The last-minute postponement of the deadline came after what Mr Abbas's office said had been "intense mediating efforts by some Arab and Islamic leaders" on Mr Abbas. A statement added: "President Abbas cannot appear as intransigent in the face of calls for mediation."

Mr Abbas's deferral of the decree authorising a referendum - which Hamas has said it strongly opposes - was a short-term concession to his internal opponents. But he appeared to be still determined to go ahead with the referendum if Hamas failed to agree a two-state document drawn up by Fatah and Hamas prisoners in Israel's Hadarim prison.

Yasser Abed Rabbo, an ally of Mr Abbas who has been one of the most ardent backers of the referendum proposal, said after emerging from the Palestinian Liberation Organisation in Ramallah: "We, of the PLO executive committee, have approved his move and therefore Hamas has until the end of the week to change its position and accept the ... document."

The move averted for the next few days a political confrontation which some Abbas allies say they fear could seriously intensify inter-factional violence between Hamas and the Fatah, the faction it defeated in January's elections.

The statement from Mr Abbas's office stressed that if the "internal dialogue" between the factions on the document proposing a two-state solution tied to the pre-occupation 1967 borders produced agreement either before or after the referendum was officially called, the plebiscite would be called off.

But it repeated that Mr Abbas's objective remained to achieve a "united Palestinian position capable of ending the political and financial impasse the Palestinian people are currently facing". Mr Abbas is hoping that Hamas agreement to the document or a vote for it in a Palestinian referendum will ease the crippling economic and social impact of the Israeli and international funding boycott of the Hamas-led Palestinian Authority.

But his allies are also arguing strongly in internal discussions that the document - with its implied, if not explicit recognition of Israel - affords the Palestinian leadership its last chance of averting the unilateral fixing of Israel's borders according to the Israeli Prime Minister Ehud Olmert's "realignment" plan.

Mr Abed Rabbo said earlier this week that under the Olmert plan "we will have Gaza isolated from the West Bank and the West Bank will be divided into cantons, north south and central. The roads and bridges will be controlled by Israel. The Palestinians will have no external borders. It will be a disaster for Palestinians."
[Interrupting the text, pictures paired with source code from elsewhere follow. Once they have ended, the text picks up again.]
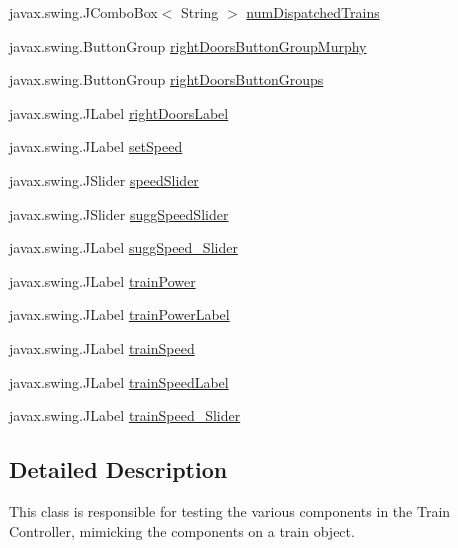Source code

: \begin{DoxyCompactItemize}
javax.\+swing.\+J\+Combo\+Box$<$ String $>$ \hyperlink{classTrainControllerComps_1_1TCTestConsole_af08c073d08ed471e509709158a0ca2d3}{num\+Dispatched\+Trains}
\item 
javax.\+swing.\+Button\+Group \hyperlink{classTrainControllerComps_1_1TCTestConsole_a857ac857bbf765132239734e62c78210}{right\+Doors\+Button\+Group\+Murphy}
\item 
javax.\+swing.\+Button\+Group \hyperlink{classTrainControllerComps_1_1TCTestConsole_a5fd502aa4588d4ec5d4503cad1dc399c}{right\+Doors\+Button\+Groups}
\item 
javax.\+swing.\+J\+Label \hyperlink{classTrainControllerComps_1_1TCTestConsole_a9305662f0767e36bf1f990834b73cfc3}{right\+Doors\+Label}
\item 
javax.\+swing.\+J\+Label \hyperlink{classTrainControllerComps_1_1TCTestConsole_ad8105908c48ad8b5fd4c0a951db655a2}{set\+Speed}
\item 
javax.\+swing.\+J\+Slider \hyperlink{classTrainControllerComps_1_1TCTestConsole_a493fcafc1264f633059e840f83207593}{speed\+Slider}
\item 
javax.\+swing.\+J\+Slider \hyperlink{classTrainControllerComps_1_1TCTestConsole_a9d7e5b560ae353604fe3281c949dc2a7}{sugg\+Speed\+Slider}
\item 
javax.\+swing.\+J\+Label \hyperlink{classTrainControllerComps_1_1TCTestConsole_af9f54adad63841cba14c0bbb41ab3de7}{sugg\+Speed\+\_\+\+Slider}
\item 
javax.\+swing.\+J\+Label \hyperlink{classTrainControllerComps_1_1TCTestConsole_a1e94ccf980f441f8e7c411ed38c42be5}{train\+Power}
\item 
javax.\+swing.\+J\+Label \hyperlink{classTrainControllerComps_1_1TCTestConsole_ac2dc24779140f31fd6f33be4be926c96}{train\+Power\+Label}
\item 
javax.\+swing.\+J\+Label \hyperlink{classTrainControllerComps_1_1TCTestConsole_a5ffb3ab5c0f9a7fc37f72c77e70432a9}{train\+Speed}
\item 
javax.\+swing.\+J\+Label \hyperlink{classTrainControllerComps_1_1TCTestConsole_a6d89bc3a12936a14165ba016d51df6b6}{train\+Speed\+Label}
\item 
javax.\+swing.\+J\+Label \hyperlink{classTrainControllerComps_1_1TCTestConsole_a4fbf210d4a143467d39d3311171422dd}{train\+Speed\+\_\+\+Slider}
\end{DoxyCompactItemize}


\subsection{Detailed Description}
This class is responsible for testing the various components in the Train Controller, mimicking the components on a train object. 


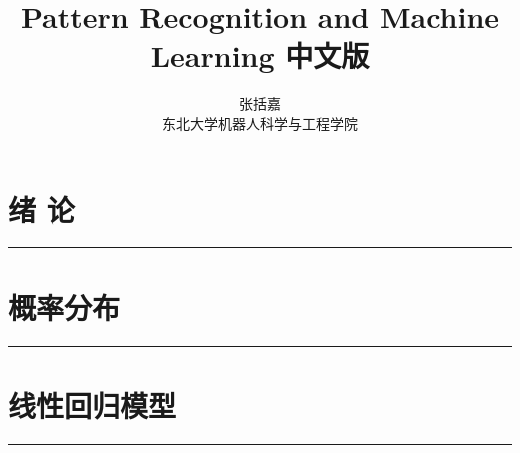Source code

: \documentclass[b5paper]{book}
\author{张括嘉 \\ 东北大学机器人科学与工程学院}
\renewcommand {\thetable} {\thechapter{}.\arabic{table}}
\renewcommand {\thefigure} {\thechapter{}.\arabic{figure}}
\numberwithin{equation}{chapter}
\begin{document}
\title{Pattern Recognition and Machine Learning 中文版}
\date{}
	\chapter{绪 \quad 论}
	\noindent\rule[0.25\baselineskip]{\textwidth}{1pt}
	\renewcommand {\thetable} {\thechapter{}.\arabic{table}}
	\renewcommand {\thefigure} {\thechapter{}.\arabic{figure}}
	
	\chapter{概率分布}
	\noindent\rule[0.25\baselineskip]{\textwidth}{1pt}
	\renewcommand {\thetable} {\thechapter{}.\arabic{table}}
	\renewcommand {\thefigure} {\thechapter{}.\arabic{figure}}
	
	\chapter{线性回归模型}
	\noindent\rule[0.25\baselineskip]{\textwidth}{1pt}
	\renewcommand {\thetable} {\thechapter{}.\arabic{table}}
	\renewcommand {\thefigure} {\thechapter{}.\arabic{figure}}
	
\end{document}

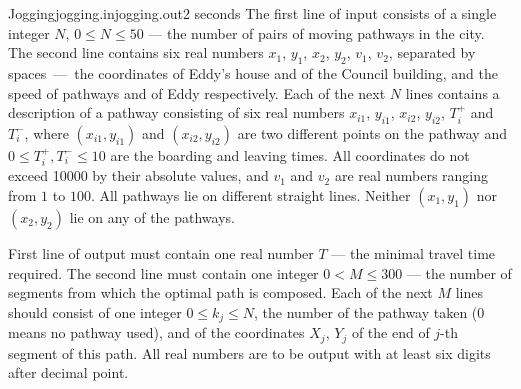 \begin{problem}{Jogging}{jogging.in}{jogging.out}{2 seconds}
The first line of input consists of a single integer $N$, $0\leq N\leq 50$ --- 
the number of pairs of moving pathways in the city. The second 
line contains six real numbers $x_1$, $y_1$, $x_2$, $y_2$, $v_1$, $v_2$, 
separated by spaces~---~the coordinates of Eddy's house and of the Council 
building, and the speed of pathways and of Eddy respectively. 
Each of the next $N$ lines contains a description of a pathway 
consisting of six real numbers 
$x_{i1}$, $y_{i1}$, $x_{i2}$, $y_{i2}$, $T^+_i$ and 
$T^-_i$, where $(x_{i1},y_{i1})$ and $(x_{i2},y_{i2})$ are two different 
points on the pathway and $0\leq T^+_i,T^-_i\leq10$ are the boarding and 
leaving times. 
All coordinates do not exceed 10000 by their absolute values, and 
$v_1$ and $v_2$ are real numbers ranging from $1$ to $100$. 
All pathways lie on different straight lines. 
Neither $(x_1,y_1)$ nor $(x_2,y_2)$ lie on any of the pathways.

\OutputFile

First line of output must contain one real number $T$ --- the 
minimal travel time required. The second line must contain 
one integer $0<M\leq 300$ --- 
the number of segments from which the optimal path is composed. 
Each of the next $M$ lines should consist of one integer $0\leq k_j\leq N$, 
the number of the pathway taken (0 means no pathway used), and of 
the coordinates $X_j$, $Y_j$ of the end of $j$-th segment of this path.
All real numbers are to be output with at least six digits after decimal point.

\Example

\begin{example}[*\stretchin{1cm}]
%
\end{example}

\end{problem}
Deliberately invoking the 1948 nakba or catastrophe in which some 700,000 Palestinians were forced to flee their homes during the 1948 war of independence a year after Arab leaders rejected partition of Palestine, Mr Abed Rabbo said that unless Palestinians united behind a two-state solution: "We could be about to see the last chapter of the nakba."

He added: "We are trying to show the great people of the [Palestinian] government that there is a world around us."

Mr Abbas and his allies are hoping that international opinion will start exerting pressure on Israel to begin substantive negotiations with the Palestinian President if the referendum provides him with a renewed mandate to negotiate with Mr Olmert on a two-state solution.

But the idea that the strategy would lead to Israeli concessions was rejected by the Hamas speaker of the Palestinian Legislative Council, Abdel Aziz Dweik, who said this week that the PLO "didn't get anything" in return for recognising Israel. He added: "Why should we recognise Israel again? What are they intending to give us? We know Israel has no intention of going back to the 1967 borders." Mr Dweik claimed: "The referendum idea originated in the United States. The US said that this government must collapse within three months. They wanted to show a semi-democratic means to collapse the government because people didn't rise up against the government and supported it with money and endurance."